One option is to add a "private" checkbox on a record, such as an email. You could then control access to the record using a plug-in, or you could give everyone just user level read access to emails in general and then have a workflow share the email with other users if private = "no." There is a good workflow assembly available from codeplex.com that allows you to programatically share records via workflow with users or teams of users.
One thing that should be noted is that if you use CRM for Outlook, you don't see any custom fields on the outlook email form--that means that a private checkbox wouldn't show up when someone tracks an email from outlook.
One thing I've done before in a similar situation was to bring the private emails in as a different type of record (legacy private emails, for example), and set permissions accordingly on that entity.
Call Customer Effective at (877) 252-2171 if we can be of any assistance in your migration.

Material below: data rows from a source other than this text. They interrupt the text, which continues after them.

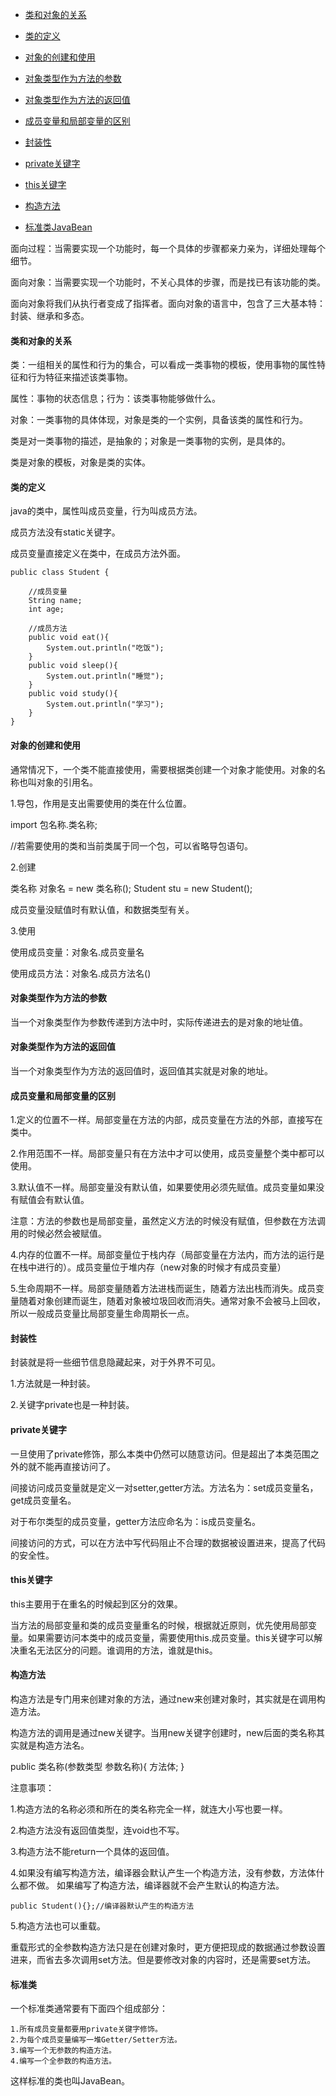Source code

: - [类和对象的关系](#类和对象的关系)
- [类的定义](#类的定义)
- [对象的创建和使用](#对象的创建和使用)
- [对象类型作为方法的参数](#对象类型作为方法的参数)
- [对象类型作为方法的返回值](#对象类型作为方法的返回值)
- [成员变量和局部变量的区别](#成员变量和局部变量的区别)

- [封装性](#封装性)
- [private关键字](#private关键字)
- [this关键字](#this关键字)
- [构造方法](#构造方法)
- [标准类JavaBean](#标准类)


面向过程：当需要实现一个功能时，每一个具体的步骤都亲力亲为，详细处理每个细节。

面向对象：当需要实现一个功能时，不关心具体的步骤，而是找已有该功能的类。

面向对象将我们从执行者变成了指挥者。面向对象的语言中，包含了三大基本特：封装、继承和多态。

#### 类和对象的关系

类：一组相关的属性和行为的集合，可以看成一类事物的模板，使用事物的属性特征和行为特征来描述该类事物。

属性：事物的状态信息；行为：该类事物能够做什么。

对象：一类事物的具体体现，对象是类的一个实例，具备该类的属性和行为。

类是对一类事物的描述，是抽象的；对象是一类事物的实例，是具体的。

类是对象的模板，对象是类的实体。

#### 类的定义

java的类中，属性叫成员变量，行为叫成员方法。

成员方法没有static关键字。

成员变量直接定义在类中，在成员方法外面。

```
public class Student {

    //成员变量
    String name;
    int age;

    //成员方法
    public void eat(){
        System.out.println("吃饭");
    }
    public void sleep(){
        System.out.println("睡觉");
    }
    public void study(){
        System.out.println("学习");
    }
}

```

#### 对象的创建和使用

通常情况下，一个类不能直接使用，需要根据类创建一个对象才能使用。对象的名称也叫对象的引用名。

1.导包，作用是支出需要使用的类在什么位置。

import 包名称.类名称;

//若需要使用的类和当前类属于同一个包，可以省略导包语句。

2.创建

类名称 对象名 = new 类名称();
Student stu = new Student();

成员变量没赋值时有默认值，和数据类型有关。

3.使用

使用成员变量：对象名.成员变量名

使用成员方法：对象名.成员方法名()

#### 对象类型作为方法的参数

当一个对象类型作为参数传递到方法中时，实际传递进去的是对象的地址值。

#### 对象类型作为方法的返回值

当一个对象类型作为方法的返回值时，返回值其实就是对象的地址。

#### 成员变量和局部变量的区别

1.定义的位置不一样。局部变量在方法的内部，成员变量在方法的外部，直接写在类中。

2.作用范围不一样。局部变量只有在方法中才可以使用，成员变量整个类中都可以使用。

3.默认值不一样。局部变量没有默认值，如果要使用必须先赋值。成员变量如果没有赋值会有默认值。

注意：方法的参数也是局部变量，虽然定义方法的时候没有赋值，但参数在方法调用的时候必然会被赋值。

4.内存的位置不一样。局部变量位于栈内存（局部变量在方法内，而方法的运行是在栈中进行的）。成员变量位于堆内存（new对象的时候才有成员变量）

5.生命周期不一样。局部变量随着方法进栈而诞生，随着方法出栈而消失。成员变量随着对象创建而诞生，随着对象被垃圾回收而消失。通常对象不会被马上回收，所以一般成员变量比局部变量生命周期长一点。

#### 封装性

封装就是将一些细节信息隐藏起来，对于外界不可见。

1.方法就是一种封装。

2.关键字private也是一种封装。

#### private关键字

一旦使用了private修饰，那么本类中仍然可以随意访问。但是超出了本类范围之外的就不能再直接访问了。

间接访问成员变量就是定义一对setter,getter方法。方法名为：set成员变量名，get成员变量名。

对于布尔类型的成员变量，getter方法应命名为：is成员变量名。

间接访问的方式，可以在方法中写代码阻止不合理的数据被设置进来，提高了代码的安全性。

#### this关键字

this主要用于在重名的时候起到区分的效果。

当方法的局部变量和类的成员变量重名的时候，根据就近原则，优先使用局部变量。如果需要访问本类中的成员变量，需要使用this.成员变量。this关键字可以解决重名无法区分的问题。谁调用的方法，谁就是this。

#### 构造方法

构造方法是专门用来创建对象的方法，通过new来创建对象时，其实就是在调用构造方法。

构造方法的调用是通过new关键字。当用new关键字创建时，new后面的类名称其实就是构造方法名。

public 类名称(参数类型 参数名称){
    方法体;
}

注意事项：

1.构造方法的名称必须和所在的类名称完全一样，就连大小写也要一样。

2.构造方法没有返回值类型，连void也不写。

3.构造方法不能return一个具体的返回值。

4.如果没有编写构造方法，编译器会默认产生一个构造方法，没有参数，方法体什么都不做。
如果编写了构造方法，编译器就不会产生默认的构造方法。
```
public Student(){};//编译器默认产生的构造方法
```

5.构造方法也可以重载。

重载形式的全参数构造方法只是在创建对象时，更方便把现成的数据通过参数设置进来，而省去多次调用set方法。但是要修改对象的内容时，还是需要set方法。

#### 标准类

一个标准类通常要有下面四个组成部分：
```
1.所有成员变量都要用private关键字修饰。
2.为每个成员变量编写一堆Getter/Setter方法。
3.编写一个无参数的构造方法。
4.编写一个全参数的构造方法。
```
这样标准的类也叫JavaBean。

Posted by: Joel Lindstrom | July 14, 2010 at 10:44 AM
Hi Joel,
your solution seemed really excellent to me and I used it but then I found one problem. I set default e-mail address on my contact record and alias e-mail address on my user record. It worked perfectly but then I found out that tracking of incoming e-mails didn’t work. When I changed my user e-mail address to default e-mail and my contact e-mail to alias e-mail, it started to work again but of course when I sent an e-mail to my colleagues it was not tracked in CRM since my user e-mail address is different to my contact address :(. Do you have any idea how to solve it?
Posted by: Martin Matýska | October 26, 2010 at 09:50 AM
Martin,
In the solution described above, the default email address should be on the user record. The idea being you still want emails sent from the user record, not the contact record.

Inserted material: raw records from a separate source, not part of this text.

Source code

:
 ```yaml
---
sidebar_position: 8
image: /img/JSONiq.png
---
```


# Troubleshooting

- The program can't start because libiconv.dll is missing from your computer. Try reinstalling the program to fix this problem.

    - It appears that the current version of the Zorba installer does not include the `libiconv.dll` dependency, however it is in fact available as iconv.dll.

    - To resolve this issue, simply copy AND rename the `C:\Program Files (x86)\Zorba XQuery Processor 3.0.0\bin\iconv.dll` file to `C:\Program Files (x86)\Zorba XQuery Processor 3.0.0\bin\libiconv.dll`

regarding tracking emails sent to colleagues, there are some other setting that come to play here. one is the setting to create activities for emails between users (in crm system settings). When this is set to yes, you will sometimes have double activities created; however, if this is set to no, sometimes no activities will be tracked. I recommend setting the setting to "yes." It is better to get more activity records than not get activity records that you
Also, it depends on your tracking options. Even if you have a contact and user for the same person, you still have to hit the track button for conversations that you wish to track. Then the question of if the conversation gets linked to the recipient user record or contact record--that is where the email address of the recipient will matter.
Keep in mind that this behavior has been changed in Update rollup 12. With this update, we have tested and have not seen issues with the contact and user having the same email address.